▶ EXERCISE DETAILS: In the entries below, find each line with the string "anything" and copy it.

Dataset entries:

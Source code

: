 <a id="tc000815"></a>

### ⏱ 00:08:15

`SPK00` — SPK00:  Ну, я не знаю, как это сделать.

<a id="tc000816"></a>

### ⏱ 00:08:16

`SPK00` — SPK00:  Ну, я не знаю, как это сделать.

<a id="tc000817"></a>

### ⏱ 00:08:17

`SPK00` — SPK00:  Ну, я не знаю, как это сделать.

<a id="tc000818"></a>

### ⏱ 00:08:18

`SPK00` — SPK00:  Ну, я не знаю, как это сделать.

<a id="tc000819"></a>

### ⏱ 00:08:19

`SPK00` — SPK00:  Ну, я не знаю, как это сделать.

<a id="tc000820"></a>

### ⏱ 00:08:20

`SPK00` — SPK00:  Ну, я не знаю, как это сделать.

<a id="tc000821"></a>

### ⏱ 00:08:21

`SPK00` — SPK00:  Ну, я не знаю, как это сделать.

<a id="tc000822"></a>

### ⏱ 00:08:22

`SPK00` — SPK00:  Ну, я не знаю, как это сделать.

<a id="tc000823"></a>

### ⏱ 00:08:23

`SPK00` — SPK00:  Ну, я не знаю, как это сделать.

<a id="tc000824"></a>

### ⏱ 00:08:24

* * *

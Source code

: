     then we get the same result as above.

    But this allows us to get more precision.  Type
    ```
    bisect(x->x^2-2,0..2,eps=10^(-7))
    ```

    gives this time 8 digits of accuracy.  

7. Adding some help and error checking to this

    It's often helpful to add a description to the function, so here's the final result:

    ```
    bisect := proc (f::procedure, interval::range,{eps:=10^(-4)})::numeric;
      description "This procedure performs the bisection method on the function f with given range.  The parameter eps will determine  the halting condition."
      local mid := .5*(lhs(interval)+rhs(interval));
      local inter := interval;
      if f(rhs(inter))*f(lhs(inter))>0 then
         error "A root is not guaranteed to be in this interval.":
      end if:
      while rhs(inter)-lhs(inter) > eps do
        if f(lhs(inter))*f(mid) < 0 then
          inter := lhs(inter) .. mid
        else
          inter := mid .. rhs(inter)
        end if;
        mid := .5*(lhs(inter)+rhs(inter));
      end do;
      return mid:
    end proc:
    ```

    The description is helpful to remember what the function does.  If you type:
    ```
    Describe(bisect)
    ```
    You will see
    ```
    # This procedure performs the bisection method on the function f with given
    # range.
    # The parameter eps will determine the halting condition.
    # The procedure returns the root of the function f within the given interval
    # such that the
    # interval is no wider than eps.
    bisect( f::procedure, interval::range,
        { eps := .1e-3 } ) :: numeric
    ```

---

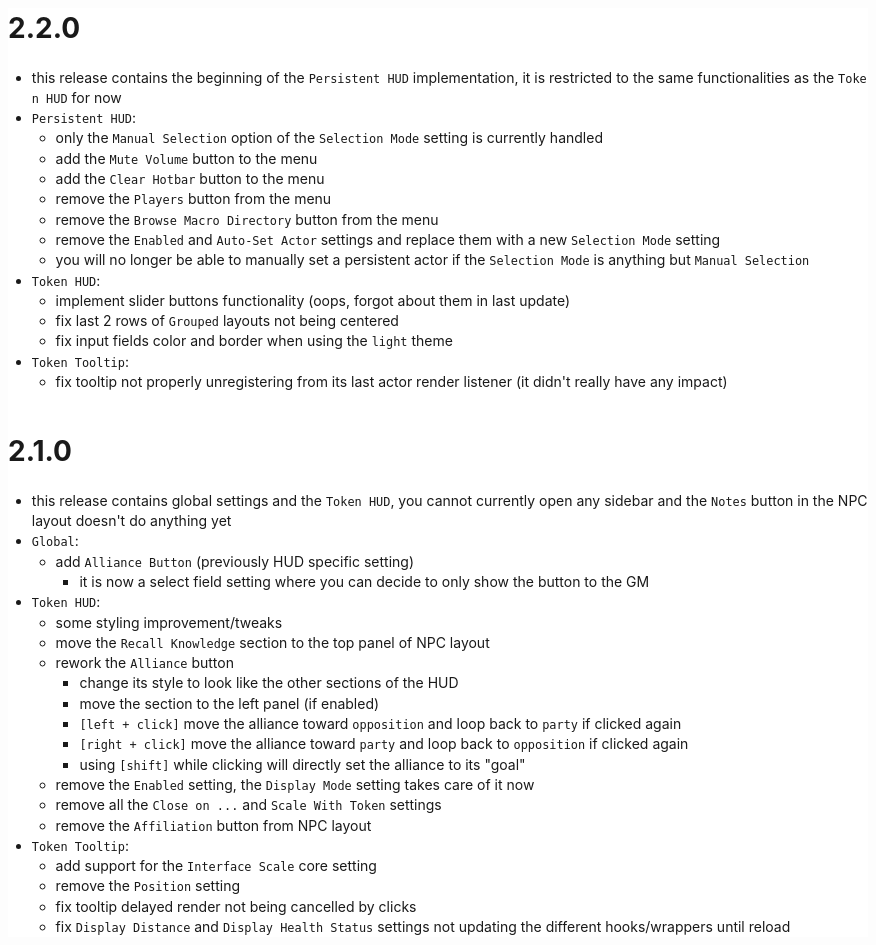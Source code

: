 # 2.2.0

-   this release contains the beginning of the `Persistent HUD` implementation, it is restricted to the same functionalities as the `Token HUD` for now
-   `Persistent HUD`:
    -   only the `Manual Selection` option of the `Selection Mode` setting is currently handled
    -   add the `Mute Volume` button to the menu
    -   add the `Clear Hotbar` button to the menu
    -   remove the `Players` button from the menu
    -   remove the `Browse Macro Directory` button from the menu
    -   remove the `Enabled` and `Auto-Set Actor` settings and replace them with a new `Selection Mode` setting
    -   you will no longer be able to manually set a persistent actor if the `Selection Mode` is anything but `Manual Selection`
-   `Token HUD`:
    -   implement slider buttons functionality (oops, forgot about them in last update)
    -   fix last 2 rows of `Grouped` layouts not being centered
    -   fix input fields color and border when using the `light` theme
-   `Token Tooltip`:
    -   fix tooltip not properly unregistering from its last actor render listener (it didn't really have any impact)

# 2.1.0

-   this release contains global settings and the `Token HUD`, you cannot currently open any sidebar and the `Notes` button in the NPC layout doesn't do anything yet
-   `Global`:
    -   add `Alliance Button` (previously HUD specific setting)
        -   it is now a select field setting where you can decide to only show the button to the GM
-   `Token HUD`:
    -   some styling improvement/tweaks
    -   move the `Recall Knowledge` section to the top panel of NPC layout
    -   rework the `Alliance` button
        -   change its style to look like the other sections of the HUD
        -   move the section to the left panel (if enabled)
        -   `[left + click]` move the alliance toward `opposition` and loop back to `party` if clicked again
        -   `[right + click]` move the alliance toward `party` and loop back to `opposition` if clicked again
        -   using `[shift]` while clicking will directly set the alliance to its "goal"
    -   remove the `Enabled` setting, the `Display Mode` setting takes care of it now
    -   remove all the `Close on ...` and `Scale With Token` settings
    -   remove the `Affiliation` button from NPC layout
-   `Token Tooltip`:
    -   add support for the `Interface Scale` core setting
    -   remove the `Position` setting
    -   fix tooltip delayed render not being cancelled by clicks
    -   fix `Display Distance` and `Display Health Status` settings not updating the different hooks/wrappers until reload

▶ EXERCISE ANSWER:
    -   you will no longer be able to manually set a persistent actor if the `Selection Mode` is anything but `Manual Selection`
-   this release contains global settings and the `Token HUD`, you cannot currently open any sidebar and the `Notes` button in the NPC layout doesn't do anything yet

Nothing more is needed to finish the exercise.